Although Clark was chairman, SGI’s chief executive officer, Ed McCracken, who was brought in by the company’s venture capital backers, ran operations. By 1994, cut off from influence, Clark walked away with a severance of $15 million, a fraction of what Ed McCracken and other executives were worth. Red with rancor, Clark plotted his nemeses’ comeuppance, wanting more than anything to start a new venture that would make SGI look like a mere garage hobby. He couldn’t do it alone, though. On his last day, he asked Bill Foss, a young SGI colleague who often functioned as Clark’s jack-of-all-digital-trades, if he could recommend any brilliant software engineers. Foss tossed out the first name that came to mind.
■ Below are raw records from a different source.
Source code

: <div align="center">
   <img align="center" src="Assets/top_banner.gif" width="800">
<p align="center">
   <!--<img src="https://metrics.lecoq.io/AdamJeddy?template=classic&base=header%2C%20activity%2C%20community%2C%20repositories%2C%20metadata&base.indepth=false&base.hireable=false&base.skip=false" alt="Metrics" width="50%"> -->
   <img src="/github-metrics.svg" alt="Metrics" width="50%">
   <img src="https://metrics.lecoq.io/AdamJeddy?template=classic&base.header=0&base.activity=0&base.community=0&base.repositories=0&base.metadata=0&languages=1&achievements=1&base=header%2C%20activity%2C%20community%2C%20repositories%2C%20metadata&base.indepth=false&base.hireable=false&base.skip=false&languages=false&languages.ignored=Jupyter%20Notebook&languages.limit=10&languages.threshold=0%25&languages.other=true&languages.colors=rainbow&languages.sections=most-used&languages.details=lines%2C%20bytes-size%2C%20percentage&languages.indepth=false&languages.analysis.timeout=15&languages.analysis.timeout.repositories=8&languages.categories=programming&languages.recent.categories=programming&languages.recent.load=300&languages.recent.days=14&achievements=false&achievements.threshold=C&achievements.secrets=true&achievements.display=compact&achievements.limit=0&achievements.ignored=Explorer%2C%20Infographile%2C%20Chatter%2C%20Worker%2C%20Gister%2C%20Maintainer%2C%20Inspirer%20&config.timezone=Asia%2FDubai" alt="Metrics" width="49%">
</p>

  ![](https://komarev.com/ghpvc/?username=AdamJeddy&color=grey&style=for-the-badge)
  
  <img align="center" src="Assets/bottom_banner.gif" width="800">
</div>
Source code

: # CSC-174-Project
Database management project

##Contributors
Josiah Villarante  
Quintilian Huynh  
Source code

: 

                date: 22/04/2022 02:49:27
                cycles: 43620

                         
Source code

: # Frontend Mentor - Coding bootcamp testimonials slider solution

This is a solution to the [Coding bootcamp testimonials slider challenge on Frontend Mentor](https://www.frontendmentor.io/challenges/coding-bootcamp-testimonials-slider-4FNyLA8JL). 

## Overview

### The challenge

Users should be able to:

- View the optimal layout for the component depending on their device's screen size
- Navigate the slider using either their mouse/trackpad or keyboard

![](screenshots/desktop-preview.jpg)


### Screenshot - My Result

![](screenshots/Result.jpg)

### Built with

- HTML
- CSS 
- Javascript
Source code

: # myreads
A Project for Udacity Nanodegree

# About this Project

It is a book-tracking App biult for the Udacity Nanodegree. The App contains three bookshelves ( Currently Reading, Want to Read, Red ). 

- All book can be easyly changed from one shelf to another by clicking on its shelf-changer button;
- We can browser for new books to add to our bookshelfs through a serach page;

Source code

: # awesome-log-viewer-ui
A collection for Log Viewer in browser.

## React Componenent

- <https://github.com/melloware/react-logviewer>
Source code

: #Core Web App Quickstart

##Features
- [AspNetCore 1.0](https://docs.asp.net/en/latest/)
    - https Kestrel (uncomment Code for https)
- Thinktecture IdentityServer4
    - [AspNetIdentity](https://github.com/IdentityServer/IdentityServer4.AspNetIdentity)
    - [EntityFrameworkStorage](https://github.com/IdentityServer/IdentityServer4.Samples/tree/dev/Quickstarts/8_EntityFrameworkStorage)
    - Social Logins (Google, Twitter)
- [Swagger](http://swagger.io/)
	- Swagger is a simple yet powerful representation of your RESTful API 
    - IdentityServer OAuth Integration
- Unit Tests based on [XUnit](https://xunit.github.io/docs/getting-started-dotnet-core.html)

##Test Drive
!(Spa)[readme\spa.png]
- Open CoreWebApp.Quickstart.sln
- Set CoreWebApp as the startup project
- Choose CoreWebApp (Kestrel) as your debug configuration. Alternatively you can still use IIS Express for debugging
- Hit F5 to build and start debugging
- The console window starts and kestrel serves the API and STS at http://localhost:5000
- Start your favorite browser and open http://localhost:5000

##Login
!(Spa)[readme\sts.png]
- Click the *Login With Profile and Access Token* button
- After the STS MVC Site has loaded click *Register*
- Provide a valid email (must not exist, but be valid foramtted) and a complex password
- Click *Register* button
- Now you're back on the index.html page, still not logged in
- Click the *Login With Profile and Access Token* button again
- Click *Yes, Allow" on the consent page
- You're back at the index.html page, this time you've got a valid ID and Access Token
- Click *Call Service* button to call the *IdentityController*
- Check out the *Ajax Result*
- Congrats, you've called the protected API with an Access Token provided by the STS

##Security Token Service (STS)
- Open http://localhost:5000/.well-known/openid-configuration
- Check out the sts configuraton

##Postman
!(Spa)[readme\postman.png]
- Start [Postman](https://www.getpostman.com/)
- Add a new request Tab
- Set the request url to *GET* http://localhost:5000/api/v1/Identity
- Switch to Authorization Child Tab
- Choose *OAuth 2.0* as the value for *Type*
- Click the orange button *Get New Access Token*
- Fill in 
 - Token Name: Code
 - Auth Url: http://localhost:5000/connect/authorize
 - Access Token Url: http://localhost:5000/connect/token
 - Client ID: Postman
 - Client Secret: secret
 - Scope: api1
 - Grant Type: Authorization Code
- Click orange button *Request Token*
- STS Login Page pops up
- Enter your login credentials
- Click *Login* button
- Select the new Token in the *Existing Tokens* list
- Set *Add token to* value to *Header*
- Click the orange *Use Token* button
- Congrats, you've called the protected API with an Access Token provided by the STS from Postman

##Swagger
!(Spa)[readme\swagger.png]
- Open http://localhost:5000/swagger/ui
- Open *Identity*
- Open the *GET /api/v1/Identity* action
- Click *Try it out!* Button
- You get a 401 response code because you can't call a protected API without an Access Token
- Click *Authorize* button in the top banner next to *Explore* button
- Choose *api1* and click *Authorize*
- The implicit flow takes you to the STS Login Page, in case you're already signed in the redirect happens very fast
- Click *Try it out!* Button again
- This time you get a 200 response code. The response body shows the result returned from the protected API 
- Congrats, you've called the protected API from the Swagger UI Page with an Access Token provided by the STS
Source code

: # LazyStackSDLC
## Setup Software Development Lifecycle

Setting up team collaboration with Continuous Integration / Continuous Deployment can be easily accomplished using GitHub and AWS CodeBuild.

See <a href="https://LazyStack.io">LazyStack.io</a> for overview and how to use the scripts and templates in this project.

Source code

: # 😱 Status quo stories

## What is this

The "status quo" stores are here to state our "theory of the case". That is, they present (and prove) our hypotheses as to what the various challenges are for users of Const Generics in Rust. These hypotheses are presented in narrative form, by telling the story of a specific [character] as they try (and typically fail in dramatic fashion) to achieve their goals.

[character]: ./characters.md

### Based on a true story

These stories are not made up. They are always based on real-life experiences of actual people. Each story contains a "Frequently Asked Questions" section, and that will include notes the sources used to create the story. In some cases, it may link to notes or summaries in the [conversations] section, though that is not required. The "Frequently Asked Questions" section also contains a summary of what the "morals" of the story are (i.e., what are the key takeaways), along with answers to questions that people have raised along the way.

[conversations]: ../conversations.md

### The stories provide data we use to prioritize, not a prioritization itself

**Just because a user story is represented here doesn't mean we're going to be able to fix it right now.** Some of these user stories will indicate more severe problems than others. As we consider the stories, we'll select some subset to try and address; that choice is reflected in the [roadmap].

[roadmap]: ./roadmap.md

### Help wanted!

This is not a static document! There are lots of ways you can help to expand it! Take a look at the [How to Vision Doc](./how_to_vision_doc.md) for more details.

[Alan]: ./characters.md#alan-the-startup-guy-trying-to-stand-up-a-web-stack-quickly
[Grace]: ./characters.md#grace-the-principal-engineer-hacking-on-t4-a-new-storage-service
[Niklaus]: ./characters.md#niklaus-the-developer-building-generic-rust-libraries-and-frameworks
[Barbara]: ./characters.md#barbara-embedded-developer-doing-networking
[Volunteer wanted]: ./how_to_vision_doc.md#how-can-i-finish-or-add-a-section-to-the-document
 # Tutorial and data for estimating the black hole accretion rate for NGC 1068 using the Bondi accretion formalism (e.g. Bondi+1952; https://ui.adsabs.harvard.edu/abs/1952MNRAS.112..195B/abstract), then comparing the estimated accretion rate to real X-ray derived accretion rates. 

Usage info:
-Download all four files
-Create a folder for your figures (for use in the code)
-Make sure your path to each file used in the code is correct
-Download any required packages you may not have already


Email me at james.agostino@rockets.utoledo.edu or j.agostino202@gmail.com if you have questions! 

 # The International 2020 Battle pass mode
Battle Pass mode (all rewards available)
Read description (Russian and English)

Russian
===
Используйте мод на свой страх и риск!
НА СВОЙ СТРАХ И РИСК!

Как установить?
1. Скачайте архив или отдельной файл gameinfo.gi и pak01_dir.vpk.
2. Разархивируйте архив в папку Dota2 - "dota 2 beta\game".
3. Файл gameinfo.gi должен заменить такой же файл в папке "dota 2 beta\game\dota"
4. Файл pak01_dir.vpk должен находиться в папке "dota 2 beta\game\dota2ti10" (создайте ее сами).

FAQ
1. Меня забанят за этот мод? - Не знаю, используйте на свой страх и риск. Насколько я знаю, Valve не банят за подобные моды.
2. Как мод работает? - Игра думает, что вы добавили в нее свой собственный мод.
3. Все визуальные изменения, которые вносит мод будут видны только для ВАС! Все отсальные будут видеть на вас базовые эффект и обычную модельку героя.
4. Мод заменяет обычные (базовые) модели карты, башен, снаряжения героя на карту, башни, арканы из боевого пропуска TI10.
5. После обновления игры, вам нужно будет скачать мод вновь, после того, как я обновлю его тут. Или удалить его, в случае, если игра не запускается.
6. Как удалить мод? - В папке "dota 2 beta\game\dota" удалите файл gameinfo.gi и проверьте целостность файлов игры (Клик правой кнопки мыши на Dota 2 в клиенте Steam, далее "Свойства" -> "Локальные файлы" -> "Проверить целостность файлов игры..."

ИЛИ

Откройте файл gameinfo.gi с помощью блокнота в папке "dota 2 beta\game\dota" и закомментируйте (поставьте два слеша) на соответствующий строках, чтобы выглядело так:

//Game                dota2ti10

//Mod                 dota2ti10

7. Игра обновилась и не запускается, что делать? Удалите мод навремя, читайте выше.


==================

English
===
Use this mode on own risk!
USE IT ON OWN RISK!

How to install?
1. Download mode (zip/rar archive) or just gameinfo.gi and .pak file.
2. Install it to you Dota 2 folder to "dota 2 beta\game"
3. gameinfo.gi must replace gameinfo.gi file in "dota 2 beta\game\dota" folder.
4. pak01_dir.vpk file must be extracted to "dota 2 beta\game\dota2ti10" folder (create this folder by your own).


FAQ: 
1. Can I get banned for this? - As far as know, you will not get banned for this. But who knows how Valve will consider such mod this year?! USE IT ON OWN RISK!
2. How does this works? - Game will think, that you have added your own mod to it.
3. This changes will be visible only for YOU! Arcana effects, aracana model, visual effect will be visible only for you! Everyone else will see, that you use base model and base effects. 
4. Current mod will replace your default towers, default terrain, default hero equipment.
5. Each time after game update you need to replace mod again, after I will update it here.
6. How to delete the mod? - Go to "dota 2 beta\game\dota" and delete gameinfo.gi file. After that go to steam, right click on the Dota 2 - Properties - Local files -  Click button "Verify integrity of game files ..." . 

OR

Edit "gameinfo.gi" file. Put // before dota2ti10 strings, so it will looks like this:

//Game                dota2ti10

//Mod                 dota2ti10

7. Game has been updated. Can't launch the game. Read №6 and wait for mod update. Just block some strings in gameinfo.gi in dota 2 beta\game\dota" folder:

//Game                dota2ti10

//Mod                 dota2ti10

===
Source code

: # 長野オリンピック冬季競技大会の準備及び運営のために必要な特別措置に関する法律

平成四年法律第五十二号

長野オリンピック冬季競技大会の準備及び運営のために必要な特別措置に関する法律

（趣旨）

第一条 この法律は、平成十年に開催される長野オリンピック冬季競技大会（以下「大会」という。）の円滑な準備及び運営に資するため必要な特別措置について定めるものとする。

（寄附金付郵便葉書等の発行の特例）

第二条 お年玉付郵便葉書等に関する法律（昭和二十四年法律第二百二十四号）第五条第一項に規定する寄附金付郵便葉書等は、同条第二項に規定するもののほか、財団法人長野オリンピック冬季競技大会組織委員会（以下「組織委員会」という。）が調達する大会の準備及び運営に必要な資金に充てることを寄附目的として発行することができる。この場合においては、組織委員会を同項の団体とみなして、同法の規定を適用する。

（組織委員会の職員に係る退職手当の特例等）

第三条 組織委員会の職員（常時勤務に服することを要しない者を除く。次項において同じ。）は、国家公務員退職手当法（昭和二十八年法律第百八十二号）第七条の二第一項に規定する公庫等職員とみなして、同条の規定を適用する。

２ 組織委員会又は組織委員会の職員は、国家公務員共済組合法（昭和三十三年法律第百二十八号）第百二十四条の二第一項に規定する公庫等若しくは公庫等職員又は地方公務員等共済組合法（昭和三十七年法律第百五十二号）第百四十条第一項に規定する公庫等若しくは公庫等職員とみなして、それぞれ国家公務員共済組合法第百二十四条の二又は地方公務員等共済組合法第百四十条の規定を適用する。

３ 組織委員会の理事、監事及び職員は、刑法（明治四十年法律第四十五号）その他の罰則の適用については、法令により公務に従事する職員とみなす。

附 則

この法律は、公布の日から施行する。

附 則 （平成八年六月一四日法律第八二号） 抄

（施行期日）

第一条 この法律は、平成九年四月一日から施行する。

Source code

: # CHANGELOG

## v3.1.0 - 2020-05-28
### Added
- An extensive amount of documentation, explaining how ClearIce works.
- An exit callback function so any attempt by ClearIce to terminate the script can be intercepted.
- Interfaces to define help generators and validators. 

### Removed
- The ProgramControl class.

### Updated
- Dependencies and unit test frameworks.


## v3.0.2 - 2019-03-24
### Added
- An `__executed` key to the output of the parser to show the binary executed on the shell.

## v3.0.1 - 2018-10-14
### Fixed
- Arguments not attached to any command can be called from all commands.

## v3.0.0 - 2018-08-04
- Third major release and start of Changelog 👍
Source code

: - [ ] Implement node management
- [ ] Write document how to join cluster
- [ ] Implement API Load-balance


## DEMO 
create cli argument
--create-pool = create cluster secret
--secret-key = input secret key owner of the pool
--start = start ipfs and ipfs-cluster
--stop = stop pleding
Clark had never heard of Marc Andreessen. Preoccupied with his dealings with McCracken and
SGI’s board, he hadn’t been paying attention to the browser craze sweeping the tech world. Foss downloaded Mosaic on Clark’s computer and told him, “You’ll figure it out.” Walking out of the room, he watched Clark squint at the screen, tentatively clicking around. A few minutes later Clark came upon Andreessen’s home page, where the former University of Illinois programmer had posted his re-sumé. Clark marveled at the browser’s simplicity, and it crossed his mind that the first time he was using Mosaic was to contact its creator.
He typed a now famous email:
Marc,
You may not know me, but I’m the founder and former chairman of Silicon Graphics. As you may have read in the press lately, I’m leaving SGI. I plan to form a new company. I would like to discuss the possibility of you joining me.
Jim Clark
Then he went back to packing. On the other side of the ether, it took Andreessen all of ten minutes to reply. He knew who Clark was. In college he had whiled away many happy hours on SGI machines. The next morning they met at seven thirty for breakfast in Palo Alto to plot their future—except they had no idea what they wanted to do. All Clark knew was whatever it was, he wanted to do it with Andreessen. Beneath the façade of the gloriously grimy, bleary-eyed twenty-two-year-old was vast experience in programming on a bevy of machines and a vision that jibed with Clark’s. Both searched for ways to simplify technology to make it attuned to the needs of a mass market. Both believed others had cheated them by wresting away control of their creations, and in the process skimming vast sums of wealth off their sweat and inspiration. Both were capable of seeing the big picture and burned with a desire for sweet revenge. Clark wondered about building on the browser, but Andreessen was firm: “I’m finished with all that Mosaic shit,” he said.